I used to get Ovulation Day sex as well. Its not really worth it. It almost takes effort to make sex stop being fun but she managed it.



oldshirt said:


> I will even through in that I do not have anything against porn and think in some circumstances it can be positive... but since the new year I have decided I don't want to watch other people have sex lives and I have gone no-fap.


This is more ironic than anything but I've more or less started this with Lent. It didn't seem to really make me feel less alone or less lacking in my solitude so I stopped.



oldshirt said:


> The next day, I am driving to work and she calls me and starts crying in the phone saying she "needs" to reconnect and get close to me again and that she does not want to be alone.


She doesn't really want to reconnect. She really doesn't want to be alone.



oldshirt said:


> So all is well and I am over the moon happy now that we are getting back together and going to live happily ever after right??? NO. In fact, my reaction to all of this is what is really surprising me. Instead of being happy and grateful and joyous looking towards the future of trying to reconcile......
> 
> I find myself growing more angry and more resentful by the hour. I've spent literally YEARS trying to connect. Trying to address the issues only to be met with hostility and contempt and defensiveness. I've tried MC to be told that I am the problem and so I need to get help on my own. I've tried to show affection to be pushed away.
> 
> And now that I am starting to dig life on my own, she is afraid of being alone!!!!!!

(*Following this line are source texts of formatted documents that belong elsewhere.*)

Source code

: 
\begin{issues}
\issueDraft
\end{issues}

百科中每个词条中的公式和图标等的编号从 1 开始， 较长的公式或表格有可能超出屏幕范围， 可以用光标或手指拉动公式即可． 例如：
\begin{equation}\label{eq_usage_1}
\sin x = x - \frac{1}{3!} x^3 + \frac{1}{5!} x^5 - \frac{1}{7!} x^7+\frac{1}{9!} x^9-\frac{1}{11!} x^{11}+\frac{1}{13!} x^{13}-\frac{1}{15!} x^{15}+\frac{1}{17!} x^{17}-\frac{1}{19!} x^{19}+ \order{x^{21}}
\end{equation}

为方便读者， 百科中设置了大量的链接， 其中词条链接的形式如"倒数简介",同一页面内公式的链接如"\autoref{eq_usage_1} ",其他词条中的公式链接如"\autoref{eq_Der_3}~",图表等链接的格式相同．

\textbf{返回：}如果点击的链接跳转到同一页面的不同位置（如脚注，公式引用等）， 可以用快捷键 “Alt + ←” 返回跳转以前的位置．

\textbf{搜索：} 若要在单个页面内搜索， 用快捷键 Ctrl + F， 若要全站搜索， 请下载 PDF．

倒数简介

You should definitely not be happy with the change of heart now. She wasn't sincere about working on the marriage before and only did _just enough_ to keep you from leaving. She withdrew everything from the relationship that you valued and is somehow surprised that you don't need her.

A month short of the one year anniversary of my divorce being final I got a message from my ex. She still seems to be trying to wrap her head around just that. Here's an excerpt:



> 1. Why did you agree to divorce me? This is the main question I've thought about for years now. Am I that bad of a person? Did I make you that miserable? I apologize If I did. I know you are okay being alone. You are very independent. I knew you would be fine without me. I knew deep down you didn't need me.
> 
> 2. Are you proud of me? I've tried these past few years to prove I'm worthy. I can manage my finances, hold a full time job, and have tried to pick up cooking.


She might not ask these questions of you but in the coming years she'll probably ask them of herself.


----------



## oldshirt (Apr 1, 2017)

aine said:


> Sorry @oldshirt, sounds like you are having a pretty miserable time. Tell her you want to have alone time with her to discuss some issues in your marriage and to make a plan for the future.
> Prepare before hand with a list of all the things you have mentioned here.
> Confront her with the points you have raised here (record the meeting, for your own analysis later).
> Giver her a time frame to resolve the issues
> ...


BTDT years ago and that t-shirt is worn and faded. 

I’m done talking and I don’t know how to word this accurately but I’m also done listening. 

It’s all about actions now. What is she going to actually DO about it? 

I’ll see what she does, but in the meantime I have a vacation to plan, I hoping to pick up a new motorcycle tomorrow that I will need to break in and I have a few extra lbs around the middle I’m hell bent on losing. 

I ain’t got time to sit around talking about shyte I talked till I was blue in the face several years ago.


----------



## jlg07 (Feb 24, 2017)

oldshirt said:


> he next day, I am driving to work and she calls me and starts crying in the phone saying she "needs" to reconnect and get close to me again and that she does not want to be alone.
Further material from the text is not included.